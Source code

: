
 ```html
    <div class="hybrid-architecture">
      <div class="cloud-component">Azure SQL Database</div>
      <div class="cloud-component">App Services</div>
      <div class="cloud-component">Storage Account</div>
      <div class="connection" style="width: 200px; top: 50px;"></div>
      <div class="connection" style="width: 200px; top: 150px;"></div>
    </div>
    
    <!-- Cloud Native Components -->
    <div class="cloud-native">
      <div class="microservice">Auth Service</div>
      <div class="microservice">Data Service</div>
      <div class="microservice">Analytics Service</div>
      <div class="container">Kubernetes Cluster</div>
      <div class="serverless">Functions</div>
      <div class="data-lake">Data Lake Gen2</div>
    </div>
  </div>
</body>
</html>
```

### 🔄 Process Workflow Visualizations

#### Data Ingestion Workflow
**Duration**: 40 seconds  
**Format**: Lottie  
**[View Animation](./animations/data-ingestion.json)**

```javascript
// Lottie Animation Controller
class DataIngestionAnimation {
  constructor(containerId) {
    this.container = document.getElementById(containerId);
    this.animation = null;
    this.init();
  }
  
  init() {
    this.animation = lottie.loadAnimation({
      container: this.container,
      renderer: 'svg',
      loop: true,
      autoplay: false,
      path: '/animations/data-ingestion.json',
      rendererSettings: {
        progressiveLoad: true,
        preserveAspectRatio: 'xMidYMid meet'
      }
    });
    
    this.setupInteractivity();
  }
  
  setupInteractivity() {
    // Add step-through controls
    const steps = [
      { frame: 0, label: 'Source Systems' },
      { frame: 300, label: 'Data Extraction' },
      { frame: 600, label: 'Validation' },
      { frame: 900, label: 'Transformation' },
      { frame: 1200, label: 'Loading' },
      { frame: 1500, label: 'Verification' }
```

•••

### [The problem]
With every line intact, output the listing above exactly.

### [Solution to the exercise]
Source code

:
 ```html
    <div class="hybrid-architecture">
      <div class="cloud-component">Azure SQL Database</div>
      <div class="cloud-component">App Services</div>
      <div class="cloud-component">Storage Account</div>
      <div class="connection" style="width: 200px; top: 50px;"></div>
      <div class="connection" style="width: 200px; top: 150px;"></div>
    </div>
    
    <!-- Cloud Native Components -->
    <div class="cloud-native">
      <div class="microservice">Auth Service</div>
      <div class="microservice">Data Service</div>
      <div class="microservice">Analytics Service</div>
      <div class="container">Kubernetes Cluster</div>
      <div class="serverless">Functions</div>
      <div class="data-lake">Data Lake Gen2</div>
    </div>
  </div>
</body>
</html>
```

### 🔄 Process Workflow Visualizations

#### Data Ingestion Workflow
**Duration**: 40 seconds  
**Format**: Lottie  
**[View Animation](./animations/data-ingestion.json)**

```javascript
// Lottie Animation Controller
class DataIngestionAnimation {
  constructor(containerId) {
    this.container = document.getElementById(containerId);
    this.animation = null;
    this.init();
  }
  
  init() {
    this.animation = lottie.loadAnimation({
      container: this.container,
      renderer: 'svg',
      loop: true,
      autoplay: false,
      path: '/animations/data-ingestion.json',
      rendererSettings: {
        progressiveLoad: true,
        preserveAspectRatio: 'xMidYMid meet'
      }
    });
    
    this.setupInteractivity();
  }
  
  setupInteractivity() {
    // Add step-through controls
    const steps = [
      { frame: 0, label: 'Source Systems' },
      { frame: 300, label: 'Data Extraction' },
      { frame: 600, label: 'Validation' },
      { frame: 900, label: 'Transformation' },
      { frame: 1200, label: 'Loading' },
      { frame: 1500, label: 'Verification' }
```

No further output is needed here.